Aim of the task – Can you return the records below exactly as they stand, but only from the first line through the one with "mark inst... |"?

[[ Input for this task open ]]

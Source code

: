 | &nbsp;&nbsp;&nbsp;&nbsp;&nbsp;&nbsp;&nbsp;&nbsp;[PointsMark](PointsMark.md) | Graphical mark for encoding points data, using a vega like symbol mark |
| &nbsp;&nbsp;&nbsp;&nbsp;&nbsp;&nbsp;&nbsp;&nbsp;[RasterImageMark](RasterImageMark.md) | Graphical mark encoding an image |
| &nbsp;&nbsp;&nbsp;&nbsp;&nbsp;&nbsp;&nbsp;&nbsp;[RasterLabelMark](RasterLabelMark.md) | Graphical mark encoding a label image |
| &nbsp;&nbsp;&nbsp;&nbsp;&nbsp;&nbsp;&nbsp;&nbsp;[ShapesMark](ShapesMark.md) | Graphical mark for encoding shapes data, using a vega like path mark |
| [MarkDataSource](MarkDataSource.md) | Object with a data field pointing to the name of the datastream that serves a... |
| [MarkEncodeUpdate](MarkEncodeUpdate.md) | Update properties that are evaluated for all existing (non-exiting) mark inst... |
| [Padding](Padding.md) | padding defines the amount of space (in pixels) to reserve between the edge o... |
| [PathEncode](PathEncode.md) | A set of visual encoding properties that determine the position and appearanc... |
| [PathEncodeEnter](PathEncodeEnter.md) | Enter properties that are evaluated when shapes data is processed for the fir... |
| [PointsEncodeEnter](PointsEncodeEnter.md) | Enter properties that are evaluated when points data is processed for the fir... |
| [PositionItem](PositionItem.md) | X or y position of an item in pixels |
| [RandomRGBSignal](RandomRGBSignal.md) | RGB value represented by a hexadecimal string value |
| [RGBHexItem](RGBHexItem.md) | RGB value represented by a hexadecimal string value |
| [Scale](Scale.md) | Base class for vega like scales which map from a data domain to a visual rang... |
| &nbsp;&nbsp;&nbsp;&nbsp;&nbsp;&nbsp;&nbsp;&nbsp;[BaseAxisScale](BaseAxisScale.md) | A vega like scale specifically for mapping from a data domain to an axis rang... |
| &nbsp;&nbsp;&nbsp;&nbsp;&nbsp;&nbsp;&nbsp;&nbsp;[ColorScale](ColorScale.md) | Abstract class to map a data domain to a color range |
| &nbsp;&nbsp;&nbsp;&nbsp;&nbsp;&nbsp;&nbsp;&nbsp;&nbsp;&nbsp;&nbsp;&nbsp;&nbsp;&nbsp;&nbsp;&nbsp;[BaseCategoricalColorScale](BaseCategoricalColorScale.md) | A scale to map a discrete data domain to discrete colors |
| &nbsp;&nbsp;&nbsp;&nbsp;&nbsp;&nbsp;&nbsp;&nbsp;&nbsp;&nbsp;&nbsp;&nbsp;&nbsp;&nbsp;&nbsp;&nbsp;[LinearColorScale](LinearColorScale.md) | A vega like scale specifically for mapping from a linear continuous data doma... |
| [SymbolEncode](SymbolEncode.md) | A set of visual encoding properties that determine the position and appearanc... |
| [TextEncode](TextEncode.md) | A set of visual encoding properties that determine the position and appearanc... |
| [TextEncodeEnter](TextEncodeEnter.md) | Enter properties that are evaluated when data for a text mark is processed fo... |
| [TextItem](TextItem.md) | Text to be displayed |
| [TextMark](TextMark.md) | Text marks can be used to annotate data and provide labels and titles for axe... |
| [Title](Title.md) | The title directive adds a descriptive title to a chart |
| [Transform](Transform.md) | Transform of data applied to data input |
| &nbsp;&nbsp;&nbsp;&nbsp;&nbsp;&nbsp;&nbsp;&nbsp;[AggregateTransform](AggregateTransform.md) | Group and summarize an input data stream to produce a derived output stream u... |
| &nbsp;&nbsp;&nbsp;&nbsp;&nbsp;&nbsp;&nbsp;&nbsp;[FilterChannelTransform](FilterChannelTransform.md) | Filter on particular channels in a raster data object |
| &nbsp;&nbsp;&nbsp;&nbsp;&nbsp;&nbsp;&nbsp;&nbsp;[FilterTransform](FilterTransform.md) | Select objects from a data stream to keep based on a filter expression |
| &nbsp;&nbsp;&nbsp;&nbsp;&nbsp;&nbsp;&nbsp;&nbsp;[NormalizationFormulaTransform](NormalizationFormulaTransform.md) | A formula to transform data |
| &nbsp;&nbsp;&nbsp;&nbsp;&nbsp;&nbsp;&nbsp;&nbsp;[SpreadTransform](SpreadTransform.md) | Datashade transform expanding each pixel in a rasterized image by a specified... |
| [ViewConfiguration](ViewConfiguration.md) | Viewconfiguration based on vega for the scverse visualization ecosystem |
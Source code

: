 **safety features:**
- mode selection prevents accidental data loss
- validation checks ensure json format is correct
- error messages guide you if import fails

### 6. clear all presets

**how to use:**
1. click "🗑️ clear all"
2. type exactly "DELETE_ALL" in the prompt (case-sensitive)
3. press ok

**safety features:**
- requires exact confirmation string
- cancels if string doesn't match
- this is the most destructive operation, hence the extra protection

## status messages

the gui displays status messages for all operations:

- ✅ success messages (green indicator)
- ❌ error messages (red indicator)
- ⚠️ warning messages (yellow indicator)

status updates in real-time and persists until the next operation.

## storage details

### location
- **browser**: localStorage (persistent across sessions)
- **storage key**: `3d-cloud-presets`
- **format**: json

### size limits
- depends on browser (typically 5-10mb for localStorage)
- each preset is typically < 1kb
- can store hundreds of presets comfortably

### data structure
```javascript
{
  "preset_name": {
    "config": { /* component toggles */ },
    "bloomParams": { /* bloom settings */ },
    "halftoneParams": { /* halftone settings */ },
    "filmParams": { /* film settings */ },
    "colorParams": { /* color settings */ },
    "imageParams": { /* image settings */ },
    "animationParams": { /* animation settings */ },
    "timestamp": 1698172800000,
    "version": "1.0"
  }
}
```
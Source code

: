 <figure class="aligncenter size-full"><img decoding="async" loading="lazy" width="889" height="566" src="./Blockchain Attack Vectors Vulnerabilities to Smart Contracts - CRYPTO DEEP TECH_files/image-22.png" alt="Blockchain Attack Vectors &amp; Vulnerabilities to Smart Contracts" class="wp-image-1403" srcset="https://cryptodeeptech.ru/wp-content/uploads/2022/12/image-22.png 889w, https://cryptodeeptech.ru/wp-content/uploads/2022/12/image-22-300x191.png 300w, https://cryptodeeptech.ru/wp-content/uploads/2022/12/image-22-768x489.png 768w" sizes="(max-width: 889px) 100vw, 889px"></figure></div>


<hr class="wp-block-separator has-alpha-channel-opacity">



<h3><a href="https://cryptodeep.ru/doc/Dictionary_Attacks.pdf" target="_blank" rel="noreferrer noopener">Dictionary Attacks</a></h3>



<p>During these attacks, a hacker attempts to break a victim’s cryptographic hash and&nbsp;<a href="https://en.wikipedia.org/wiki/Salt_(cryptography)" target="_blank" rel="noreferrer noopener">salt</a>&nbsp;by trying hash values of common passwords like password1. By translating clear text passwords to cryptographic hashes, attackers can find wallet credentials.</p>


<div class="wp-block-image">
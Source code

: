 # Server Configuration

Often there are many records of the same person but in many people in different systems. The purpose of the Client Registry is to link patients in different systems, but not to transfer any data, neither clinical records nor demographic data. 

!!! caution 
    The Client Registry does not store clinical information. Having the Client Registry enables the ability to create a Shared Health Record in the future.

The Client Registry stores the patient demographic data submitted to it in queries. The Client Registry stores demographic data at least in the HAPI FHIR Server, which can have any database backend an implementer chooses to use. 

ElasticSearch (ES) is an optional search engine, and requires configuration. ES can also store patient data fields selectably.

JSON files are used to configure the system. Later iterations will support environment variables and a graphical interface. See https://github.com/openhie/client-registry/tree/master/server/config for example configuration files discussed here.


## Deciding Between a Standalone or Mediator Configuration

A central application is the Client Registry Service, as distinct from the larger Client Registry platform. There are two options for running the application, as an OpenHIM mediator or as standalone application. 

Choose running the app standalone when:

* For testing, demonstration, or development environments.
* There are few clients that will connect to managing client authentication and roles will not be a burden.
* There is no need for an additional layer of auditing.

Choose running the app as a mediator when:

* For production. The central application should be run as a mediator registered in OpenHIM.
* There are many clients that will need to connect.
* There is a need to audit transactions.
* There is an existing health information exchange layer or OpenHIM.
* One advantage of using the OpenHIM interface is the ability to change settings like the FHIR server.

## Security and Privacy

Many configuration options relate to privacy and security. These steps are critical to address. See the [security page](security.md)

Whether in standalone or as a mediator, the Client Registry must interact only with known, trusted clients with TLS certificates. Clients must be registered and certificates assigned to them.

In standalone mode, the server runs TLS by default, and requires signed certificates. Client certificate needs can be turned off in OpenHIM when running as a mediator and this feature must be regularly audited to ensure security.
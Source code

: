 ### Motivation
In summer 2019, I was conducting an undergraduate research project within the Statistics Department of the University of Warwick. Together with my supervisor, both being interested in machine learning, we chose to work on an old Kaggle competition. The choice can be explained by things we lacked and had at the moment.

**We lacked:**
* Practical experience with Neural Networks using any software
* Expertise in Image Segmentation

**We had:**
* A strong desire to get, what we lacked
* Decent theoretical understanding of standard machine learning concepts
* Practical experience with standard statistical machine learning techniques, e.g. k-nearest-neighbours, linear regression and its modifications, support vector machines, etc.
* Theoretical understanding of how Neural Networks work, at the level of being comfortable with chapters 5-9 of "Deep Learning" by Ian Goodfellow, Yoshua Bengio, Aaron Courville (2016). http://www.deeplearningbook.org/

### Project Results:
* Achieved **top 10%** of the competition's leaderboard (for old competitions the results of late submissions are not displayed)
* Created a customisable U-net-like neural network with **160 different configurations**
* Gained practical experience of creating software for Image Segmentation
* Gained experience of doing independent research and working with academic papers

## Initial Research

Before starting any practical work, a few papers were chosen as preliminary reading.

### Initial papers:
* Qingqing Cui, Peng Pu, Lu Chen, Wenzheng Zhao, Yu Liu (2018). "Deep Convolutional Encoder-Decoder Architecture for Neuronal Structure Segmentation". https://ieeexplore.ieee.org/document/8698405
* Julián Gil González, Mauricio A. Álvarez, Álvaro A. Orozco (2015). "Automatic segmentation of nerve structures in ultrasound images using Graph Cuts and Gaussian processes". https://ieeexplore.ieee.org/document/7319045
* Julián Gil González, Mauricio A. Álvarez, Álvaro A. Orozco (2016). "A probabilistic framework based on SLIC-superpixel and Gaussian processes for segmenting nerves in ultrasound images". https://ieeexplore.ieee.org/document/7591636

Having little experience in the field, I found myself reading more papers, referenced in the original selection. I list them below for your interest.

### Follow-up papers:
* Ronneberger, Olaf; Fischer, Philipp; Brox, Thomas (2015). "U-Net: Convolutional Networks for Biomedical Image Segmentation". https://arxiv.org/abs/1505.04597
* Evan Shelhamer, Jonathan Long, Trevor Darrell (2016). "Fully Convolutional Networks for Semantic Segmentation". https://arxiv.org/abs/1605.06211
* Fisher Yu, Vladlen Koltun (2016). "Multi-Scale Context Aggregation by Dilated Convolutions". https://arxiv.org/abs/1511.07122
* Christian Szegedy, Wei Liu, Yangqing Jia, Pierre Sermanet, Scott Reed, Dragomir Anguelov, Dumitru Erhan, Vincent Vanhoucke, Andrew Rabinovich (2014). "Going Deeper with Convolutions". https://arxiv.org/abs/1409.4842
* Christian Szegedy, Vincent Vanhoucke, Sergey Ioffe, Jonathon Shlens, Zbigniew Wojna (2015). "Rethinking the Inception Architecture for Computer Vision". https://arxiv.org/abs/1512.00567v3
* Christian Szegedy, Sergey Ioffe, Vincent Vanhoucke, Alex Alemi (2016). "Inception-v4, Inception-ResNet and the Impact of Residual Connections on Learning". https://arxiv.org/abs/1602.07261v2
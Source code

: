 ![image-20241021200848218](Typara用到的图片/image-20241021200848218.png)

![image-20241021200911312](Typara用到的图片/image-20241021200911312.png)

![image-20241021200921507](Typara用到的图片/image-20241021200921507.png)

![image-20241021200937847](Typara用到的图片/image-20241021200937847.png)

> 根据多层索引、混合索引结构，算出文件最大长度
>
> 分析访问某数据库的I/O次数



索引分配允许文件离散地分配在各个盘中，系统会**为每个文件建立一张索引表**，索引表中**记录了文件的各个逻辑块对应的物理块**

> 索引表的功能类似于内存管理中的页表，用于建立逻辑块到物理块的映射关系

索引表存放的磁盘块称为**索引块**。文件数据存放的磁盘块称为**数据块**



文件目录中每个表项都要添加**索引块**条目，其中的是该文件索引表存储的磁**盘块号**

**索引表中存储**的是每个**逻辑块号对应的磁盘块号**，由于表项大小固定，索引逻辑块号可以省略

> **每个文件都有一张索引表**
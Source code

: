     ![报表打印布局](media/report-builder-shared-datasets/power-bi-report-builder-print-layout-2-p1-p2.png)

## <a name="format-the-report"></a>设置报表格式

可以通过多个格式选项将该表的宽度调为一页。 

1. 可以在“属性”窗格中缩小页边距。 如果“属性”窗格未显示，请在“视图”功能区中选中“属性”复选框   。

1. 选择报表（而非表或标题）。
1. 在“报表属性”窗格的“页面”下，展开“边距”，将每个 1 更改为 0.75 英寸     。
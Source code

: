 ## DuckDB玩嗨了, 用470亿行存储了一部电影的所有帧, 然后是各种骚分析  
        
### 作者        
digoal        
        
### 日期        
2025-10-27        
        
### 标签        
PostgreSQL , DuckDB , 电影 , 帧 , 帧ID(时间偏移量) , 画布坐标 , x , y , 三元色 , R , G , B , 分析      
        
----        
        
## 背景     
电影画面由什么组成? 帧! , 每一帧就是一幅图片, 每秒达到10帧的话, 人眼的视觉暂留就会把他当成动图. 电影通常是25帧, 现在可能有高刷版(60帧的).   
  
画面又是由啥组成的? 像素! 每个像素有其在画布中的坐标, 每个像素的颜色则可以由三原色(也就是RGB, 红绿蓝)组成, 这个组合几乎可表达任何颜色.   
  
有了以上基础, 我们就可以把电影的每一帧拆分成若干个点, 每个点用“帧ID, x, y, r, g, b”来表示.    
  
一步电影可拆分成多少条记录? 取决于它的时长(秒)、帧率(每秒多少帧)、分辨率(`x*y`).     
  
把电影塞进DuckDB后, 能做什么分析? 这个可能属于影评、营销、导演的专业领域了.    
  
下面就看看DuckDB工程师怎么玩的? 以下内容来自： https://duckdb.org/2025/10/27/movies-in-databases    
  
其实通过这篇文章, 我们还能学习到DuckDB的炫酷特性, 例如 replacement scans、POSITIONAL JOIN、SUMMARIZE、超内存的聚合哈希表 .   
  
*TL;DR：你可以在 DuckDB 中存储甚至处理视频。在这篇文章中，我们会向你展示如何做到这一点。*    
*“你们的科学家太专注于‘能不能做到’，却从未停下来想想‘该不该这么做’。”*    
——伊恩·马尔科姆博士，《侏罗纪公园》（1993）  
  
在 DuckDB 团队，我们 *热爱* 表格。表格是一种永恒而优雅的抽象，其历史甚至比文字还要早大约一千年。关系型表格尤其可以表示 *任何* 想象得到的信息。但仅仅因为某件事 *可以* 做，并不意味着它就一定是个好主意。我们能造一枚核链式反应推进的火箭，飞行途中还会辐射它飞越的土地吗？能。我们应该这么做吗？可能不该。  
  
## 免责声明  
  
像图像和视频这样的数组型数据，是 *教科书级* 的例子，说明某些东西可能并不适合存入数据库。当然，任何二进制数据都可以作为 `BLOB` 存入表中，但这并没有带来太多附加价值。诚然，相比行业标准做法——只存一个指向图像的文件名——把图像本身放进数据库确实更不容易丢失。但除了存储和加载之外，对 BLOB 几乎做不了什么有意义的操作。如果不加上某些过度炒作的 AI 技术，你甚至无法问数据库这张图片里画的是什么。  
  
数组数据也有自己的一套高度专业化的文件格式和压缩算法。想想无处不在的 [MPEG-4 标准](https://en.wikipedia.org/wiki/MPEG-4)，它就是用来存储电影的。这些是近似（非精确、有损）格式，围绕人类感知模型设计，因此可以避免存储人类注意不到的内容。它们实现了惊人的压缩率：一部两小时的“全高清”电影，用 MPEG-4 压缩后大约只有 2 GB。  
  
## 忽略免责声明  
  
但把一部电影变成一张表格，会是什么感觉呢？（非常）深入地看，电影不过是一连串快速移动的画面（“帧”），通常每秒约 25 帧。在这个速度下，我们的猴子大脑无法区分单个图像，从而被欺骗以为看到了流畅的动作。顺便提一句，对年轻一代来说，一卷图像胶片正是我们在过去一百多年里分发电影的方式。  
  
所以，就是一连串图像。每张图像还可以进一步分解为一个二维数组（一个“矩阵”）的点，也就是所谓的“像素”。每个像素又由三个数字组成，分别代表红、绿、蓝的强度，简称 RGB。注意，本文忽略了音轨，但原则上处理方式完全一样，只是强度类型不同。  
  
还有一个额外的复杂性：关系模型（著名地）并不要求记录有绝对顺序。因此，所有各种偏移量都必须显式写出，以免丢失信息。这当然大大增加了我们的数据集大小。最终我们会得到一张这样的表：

[[ Input for this task closed ]]

Answer to this problem –
Source code

: | &nbsp;&nbsp;&nbsp;&nbsp;&nbsp;&nbsp;&nbsp;&nbsp;[PointsMark](PointsMark.md) | Graphical mark for encoding points data, using a vega like symbol mark |
| &nbsp;&nbsp;&nbsp;&nbsp;&nbsp;&nbsp;&nbsp;&nbsp;[RasterImageMark](RasterImageMark.md) | Graphical mark encoding an image |
| &nbsp;&nbsp;&nbsp;&nbsp;&nbsp;&nbsp;&nbsp;&nbsp;[RasterLabelMark](RasterLabelMark.md) | Graphical mark encoding a label image |
| &nbsp;&nbsp;&nbsp;&nbsp;&nbsp;&nbsp;&nbsp;&nbsp;[ShapesMark](ShapesMark.md) | Graphical mark for encoding shapes data, using a vega like path mark |
| [MarkDataSource](MarkDataSource.md) | Object with a data field pointing to the name of the datastream that serves a... |
| [MarkEncodeUpdate](MarkEncodeUpdate.md) | Update properties that are evaluated for all existing (non-exiting) mark inst... |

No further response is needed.